* _What this task involves_
Type out the data again. Keep every line exactly the same.
━━━━━ Source data
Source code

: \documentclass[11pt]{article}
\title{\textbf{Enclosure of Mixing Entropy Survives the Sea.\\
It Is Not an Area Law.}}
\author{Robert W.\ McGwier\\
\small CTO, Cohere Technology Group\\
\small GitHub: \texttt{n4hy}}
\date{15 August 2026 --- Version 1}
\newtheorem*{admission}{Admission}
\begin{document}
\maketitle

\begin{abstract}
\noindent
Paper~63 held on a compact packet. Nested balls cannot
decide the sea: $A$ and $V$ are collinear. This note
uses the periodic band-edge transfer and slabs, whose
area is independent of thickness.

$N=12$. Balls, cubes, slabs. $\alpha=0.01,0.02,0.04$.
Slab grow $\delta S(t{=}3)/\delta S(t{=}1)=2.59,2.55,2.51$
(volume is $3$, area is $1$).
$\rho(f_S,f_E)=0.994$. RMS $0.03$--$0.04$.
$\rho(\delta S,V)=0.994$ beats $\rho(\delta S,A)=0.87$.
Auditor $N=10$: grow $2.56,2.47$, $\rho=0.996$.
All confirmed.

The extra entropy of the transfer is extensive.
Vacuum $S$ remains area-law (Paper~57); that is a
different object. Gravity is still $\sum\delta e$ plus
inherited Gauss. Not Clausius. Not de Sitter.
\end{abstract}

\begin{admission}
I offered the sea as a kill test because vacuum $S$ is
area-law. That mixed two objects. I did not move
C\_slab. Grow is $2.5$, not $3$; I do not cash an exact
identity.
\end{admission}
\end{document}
━━━━━━━━━━
* _Solved exercise_
Source code

: \documentclass[11pt]{article}
\title{\textbf{Enclosure of Mixing Entropy Survives the Sea.\\
It Is Not an Area Law.}}
\author{Robert W.\ McGwier\\
\small CTO, Cohere Technology Group\\
\small GitHub: \texttt{n4hy}}
\date{15 August 2026 --- Version 1}
\newtheorem*{admission}{Admission}
\begin{document}
\maketitle

\begin{abstract}
\noindent
Paper~63 held on a compact packet. Nested balls cannot
decide the sea: $A$ and $V$ are collinear. This note
uses the periodic band-edge transfer and slabs, whose
area is independent of thickness.

$N=12$. Balls, cubes, slabs. $\alpha=0.01,0.02,0.04$.
Slab grow $\delta S(t{=}3)/\delta S(t{=}1)=2.59,2.55,2.51$
(volume is $3$, area is $1$).
$\rho(f_S,f_E)=0.994$. RMS $0.03$--$0.04$.
$\rho(\delta S,V)=0.994$ beats $\rho(\delta S,A)=0.87$.
Auditor $N=10$: grow $2.56,2.47$, $\rho=0.996$.
All confirmed.

The extra entropy of the transfer is extensive.
Vacuum $S$ remains area-law (Paper~57); that is a
different object. Gravity is still $\sum\delta e$ plus
inherited Gauss. Not Clausius. Not de Sitter.
\end{abstract}

\begin{admission}
I offered the sea as a kill test because vacuum $S$ is
area-law. That mixed two objects. I did not move
C\_slab. Grow is $2.5$, not $3$; I do not cash an exact
identity.
\end{admission}
\end{document}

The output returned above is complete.